Plain-text document sources
····················
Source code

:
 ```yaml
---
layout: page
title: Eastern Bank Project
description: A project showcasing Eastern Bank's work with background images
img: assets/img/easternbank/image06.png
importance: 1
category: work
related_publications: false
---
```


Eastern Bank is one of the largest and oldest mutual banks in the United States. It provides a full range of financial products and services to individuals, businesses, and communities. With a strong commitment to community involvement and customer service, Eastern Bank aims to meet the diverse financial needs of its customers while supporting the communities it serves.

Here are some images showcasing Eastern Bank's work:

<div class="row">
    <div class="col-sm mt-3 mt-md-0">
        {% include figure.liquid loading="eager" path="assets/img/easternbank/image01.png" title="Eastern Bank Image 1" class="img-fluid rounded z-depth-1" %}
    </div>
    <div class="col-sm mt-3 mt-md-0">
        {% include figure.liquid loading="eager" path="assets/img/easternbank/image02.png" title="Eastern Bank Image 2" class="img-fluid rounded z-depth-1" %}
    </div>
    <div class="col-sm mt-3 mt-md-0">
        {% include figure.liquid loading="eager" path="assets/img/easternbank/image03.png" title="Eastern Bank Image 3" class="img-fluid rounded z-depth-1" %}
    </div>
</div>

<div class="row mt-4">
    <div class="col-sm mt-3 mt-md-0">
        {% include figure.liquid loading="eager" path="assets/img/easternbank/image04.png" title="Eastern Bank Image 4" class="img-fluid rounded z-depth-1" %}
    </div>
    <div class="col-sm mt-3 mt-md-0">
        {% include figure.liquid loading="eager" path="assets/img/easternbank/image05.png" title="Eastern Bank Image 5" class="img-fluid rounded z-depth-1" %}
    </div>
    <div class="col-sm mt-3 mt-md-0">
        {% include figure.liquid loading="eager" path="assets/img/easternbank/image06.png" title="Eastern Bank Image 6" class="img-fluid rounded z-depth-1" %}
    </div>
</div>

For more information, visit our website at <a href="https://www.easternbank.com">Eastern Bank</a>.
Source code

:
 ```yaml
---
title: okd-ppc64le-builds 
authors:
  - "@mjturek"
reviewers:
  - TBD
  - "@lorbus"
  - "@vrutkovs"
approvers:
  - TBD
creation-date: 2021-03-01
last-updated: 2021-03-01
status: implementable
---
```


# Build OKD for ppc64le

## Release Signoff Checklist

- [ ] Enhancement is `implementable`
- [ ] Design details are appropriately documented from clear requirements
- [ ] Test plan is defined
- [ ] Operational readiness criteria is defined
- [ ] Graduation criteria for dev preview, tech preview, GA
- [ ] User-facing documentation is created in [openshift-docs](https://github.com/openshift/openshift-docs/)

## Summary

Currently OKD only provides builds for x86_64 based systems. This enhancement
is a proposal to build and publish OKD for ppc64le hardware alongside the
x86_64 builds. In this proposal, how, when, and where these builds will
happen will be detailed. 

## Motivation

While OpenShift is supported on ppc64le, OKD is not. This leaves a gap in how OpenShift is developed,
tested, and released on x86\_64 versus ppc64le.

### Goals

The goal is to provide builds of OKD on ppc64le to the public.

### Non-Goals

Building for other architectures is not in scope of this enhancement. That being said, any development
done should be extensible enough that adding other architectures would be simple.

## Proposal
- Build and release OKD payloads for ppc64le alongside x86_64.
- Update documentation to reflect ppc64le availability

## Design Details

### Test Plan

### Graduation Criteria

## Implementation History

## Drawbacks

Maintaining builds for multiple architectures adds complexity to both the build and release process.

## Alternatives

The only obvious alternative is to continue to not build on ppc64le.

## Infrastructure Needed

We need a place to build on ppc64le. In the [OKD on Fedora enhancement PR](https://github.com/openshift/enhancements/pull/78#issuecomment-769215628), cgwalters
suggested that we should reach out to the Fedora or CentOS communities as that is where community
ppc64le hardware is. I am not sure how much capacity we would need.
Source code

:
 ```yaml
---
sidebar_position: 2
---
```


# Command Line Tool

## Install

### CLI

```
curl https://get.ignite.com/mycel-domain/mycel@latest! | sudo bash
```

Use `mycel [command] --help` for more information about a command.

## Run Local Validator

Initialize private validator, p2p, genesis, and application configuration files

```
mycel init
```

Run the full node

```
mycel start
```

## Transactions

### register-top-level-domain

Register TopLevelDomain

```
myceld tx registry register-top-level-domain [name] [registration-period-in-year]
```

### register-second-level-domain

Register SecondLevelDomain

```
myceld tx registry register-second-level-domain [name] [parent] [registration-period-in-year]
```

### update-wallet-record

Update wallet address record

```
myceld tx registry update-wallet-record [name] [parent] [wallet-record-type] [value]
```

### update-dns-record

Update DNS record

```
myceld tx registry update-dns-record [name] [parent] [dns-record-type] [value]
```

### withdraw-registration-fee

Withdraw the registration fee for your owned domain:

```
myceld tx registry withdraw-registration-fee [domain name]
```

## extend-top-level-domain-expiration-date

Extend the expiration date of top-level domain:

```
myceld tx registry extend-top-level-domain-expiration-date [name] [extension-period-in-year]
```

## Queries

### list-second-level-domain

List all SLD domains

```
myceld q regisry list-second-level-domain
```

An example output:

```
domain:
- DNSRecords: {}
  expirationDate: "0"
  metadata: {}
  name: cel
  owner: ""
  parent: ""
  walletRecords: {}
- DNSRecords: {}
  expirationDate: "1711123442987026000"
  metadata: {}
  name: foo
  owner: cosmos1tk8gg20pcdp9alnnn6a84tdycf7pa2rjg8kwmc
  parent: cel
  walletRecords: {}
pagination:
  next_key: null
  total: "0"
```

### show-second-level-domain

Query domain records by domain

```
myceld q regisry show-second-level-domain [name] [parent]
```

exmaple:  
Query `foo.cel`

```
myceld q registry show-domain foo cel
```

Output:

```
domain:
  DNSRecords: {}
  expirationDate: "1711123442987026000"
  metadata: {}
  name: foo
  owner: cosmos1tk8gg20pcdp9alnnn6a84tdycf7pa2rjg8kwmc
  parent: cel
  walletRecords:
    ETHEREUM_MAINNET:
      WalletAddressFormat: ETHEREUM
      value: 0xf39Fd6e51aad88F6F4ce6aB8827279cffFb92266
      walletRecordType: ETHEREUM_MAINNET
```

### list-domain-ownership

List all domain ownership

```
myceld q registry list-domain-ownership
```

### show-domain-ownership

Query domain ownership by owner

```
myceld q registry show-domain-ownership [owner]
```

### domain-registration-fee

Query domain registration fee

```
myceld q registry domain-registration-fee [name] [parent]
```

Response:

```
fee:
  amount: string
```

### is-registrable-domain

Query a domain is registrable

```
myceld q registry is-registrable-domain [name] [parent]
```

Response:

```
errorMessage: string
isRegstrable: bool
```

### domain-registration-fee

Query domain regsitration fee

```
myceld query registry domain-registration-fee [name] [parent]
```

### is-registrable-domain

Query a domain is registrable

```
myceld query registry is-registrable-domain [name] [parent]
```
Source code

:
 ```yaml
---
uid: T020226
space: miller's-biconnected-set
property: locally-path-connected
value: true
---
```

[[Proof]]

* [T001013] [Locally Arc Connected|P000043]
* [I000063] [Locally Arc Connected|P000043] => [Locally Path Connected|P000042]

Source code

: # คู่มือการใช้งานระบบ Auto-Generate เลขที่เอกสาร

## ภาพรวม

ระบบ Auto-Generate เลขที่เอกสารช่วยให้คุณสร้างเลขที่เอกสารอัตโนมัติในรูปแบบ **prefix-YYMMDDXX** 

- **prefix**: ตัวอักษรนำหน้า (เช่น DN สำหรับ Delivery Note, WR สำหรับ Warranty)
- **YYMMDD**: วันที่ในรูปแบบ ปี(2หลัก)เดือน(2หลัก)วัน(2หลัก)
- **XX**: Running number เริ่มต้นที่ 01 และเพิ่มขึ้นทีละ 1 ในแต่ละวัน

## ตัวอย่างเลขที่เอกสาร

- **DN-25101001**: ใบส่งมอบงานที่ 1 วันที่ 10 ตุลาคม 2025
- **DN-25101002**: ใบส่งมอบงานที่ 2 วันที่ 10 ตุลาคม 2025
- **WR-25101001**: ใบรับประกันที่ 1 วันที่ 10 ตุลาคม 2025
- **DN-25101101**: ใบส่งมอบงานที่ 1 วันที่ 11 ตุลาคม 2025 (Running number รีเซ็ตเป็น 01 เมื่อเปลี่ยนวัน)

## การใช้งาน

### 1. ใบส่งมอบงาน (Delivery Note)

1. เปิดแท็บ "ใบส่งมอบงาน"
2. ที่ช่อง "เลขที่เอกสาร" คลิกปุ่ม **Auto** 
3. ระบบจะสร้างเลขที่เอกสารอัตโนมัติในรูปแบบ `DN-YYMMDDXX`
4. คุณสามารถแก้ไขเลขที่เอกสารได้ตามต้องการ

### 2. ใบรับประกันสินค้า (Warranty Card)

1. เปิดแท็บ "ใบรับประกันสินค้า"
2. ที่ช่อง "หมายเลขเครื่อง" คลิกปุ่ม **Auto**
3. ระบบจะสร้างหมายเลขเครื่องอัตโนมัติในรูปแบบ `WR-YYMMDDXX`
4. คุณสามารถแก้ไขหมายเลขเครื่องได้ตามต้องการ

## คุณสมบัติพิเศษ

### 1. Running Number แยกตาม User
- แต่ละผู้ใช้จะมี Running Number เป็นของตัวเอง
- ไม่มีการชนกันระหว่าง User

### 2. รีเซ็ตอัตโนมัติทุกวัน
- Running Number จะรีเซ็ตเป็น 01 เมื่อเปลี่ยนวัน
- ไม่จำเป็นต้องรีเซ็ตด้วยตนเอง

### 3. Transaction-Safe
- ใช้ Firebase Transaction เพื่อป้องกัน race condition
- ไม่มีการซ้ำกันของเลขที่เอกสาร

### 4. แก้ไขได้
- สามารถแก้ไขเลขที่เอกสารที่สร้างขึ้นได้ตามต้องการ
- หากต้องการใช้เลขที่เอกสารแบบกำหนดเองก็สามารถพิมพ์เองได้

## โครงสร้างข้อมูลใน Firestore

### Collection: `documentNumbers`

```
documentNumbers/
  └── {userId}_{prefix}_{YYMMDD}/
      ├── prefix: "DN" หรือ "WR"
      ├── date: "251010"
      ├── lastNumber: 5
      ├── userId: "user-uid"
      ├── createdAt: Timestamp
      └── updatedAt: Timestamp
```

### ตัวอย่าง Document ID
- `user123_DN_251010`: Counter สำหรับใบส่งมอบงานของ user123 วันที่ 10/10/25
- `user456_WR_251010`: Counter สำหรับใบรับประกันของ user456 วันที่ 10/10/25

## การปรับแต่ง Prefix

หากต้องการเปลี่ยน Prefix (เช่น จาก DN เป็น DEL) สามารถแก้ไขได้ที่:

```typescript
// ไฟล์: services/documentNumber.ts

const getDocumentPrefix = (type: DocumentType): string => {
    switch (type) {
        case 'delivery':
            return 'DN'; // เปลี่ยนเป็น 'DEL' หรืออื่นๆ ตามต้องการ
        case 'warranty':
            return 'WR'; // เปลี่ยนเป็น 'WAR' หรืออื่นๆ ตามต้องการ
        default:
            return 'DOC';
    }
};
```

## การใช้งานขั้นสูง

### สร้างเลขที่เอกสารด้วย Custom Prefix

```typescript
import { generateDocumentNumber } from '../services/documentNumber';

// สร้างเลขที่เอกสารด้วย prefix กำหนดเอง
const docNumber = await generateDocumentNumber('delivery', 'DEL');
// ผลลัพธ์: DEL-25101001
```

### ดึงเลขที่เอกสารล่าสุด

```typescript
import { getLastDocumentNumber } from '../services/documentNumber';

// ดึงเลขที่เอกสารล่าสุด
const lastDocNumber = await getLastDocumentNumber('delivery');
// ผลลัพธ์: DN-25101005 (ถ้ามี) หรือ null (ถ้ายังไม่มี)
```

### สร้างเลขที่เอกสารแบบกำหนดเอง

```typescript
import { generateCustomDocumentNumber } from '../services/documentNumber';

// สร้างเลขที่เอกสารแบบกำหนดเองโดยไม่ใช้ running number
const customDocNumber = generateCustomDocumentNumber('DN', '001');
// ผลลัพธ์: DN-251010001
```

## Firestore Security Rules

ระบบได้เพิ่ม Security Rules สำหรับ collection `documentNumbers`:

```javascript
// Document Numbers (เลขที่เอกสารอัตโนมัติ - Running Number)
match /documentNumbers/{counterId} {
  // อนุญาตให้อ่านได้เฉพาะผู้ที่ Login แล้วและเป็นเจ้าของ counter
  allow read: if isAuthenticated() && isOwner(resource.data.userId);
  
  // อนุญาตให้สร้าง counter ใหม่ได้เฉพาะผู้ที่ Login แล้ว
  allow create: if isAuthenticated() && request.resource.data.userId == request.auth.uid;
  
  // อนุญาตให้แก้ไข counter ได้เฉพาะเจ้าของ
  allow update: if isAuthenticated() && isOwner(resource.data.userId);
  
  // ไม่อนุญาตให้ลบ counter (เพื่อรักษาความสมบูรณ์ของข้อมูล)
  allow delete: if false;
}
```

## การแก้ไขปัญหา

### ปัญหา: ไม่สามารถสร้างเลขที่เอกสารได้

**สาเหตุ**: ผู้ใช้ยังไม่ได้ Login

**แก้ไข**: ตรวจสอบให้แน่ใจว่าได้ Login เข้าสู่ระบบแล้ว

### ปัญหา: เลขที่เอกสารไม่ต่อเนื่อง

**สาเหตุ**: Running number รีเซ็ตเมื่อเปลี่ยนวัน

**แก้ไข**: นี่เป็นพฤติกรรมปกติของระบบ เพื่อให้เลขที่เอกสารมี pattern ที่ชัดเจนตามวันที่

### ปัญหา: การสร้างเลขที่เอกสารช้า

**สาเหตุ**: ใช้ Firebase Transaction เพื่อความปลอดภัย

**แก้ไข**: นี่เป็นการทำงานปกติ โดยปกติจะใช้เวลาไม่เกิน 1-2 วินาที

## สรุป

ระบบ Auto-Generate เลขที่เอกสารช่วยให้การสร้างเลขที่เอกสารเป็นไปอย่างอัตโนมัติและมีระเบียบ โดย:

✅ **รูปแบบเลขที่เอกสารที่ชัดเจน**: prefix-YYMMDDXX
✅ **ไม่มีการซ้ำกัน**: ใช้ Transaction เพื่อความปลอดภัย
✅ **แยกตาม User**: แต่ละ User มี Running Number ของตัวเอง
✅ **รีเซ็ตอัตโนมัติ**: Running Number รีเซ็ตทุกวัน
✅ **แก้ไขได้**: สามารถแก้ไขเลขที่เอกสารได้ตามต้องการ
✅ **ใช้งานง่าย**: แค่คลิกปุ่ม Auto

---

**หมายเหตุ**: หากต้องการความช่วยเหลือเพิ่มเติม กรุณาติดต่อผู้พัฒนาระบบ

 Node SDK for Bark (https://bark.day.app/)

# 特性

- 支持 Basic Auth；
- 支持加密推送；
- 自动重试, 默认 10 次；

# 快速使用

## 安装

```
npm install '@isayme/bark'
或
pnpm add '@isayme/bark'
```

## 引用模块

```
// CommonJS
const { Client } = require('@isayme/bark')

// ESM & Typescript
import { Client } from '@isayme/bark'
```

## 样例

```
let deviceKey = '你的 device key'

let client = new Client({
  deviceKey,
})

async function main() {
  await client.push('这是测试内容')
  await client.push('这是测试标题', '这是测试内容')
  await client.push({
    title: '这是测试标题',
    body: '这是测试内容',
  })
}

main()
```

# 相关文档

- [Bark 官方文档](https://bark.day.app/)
····················
What the task asks:
Give only the number of lines above that hold the string "generateCustomDocumentNumber".

Solution to this task:
2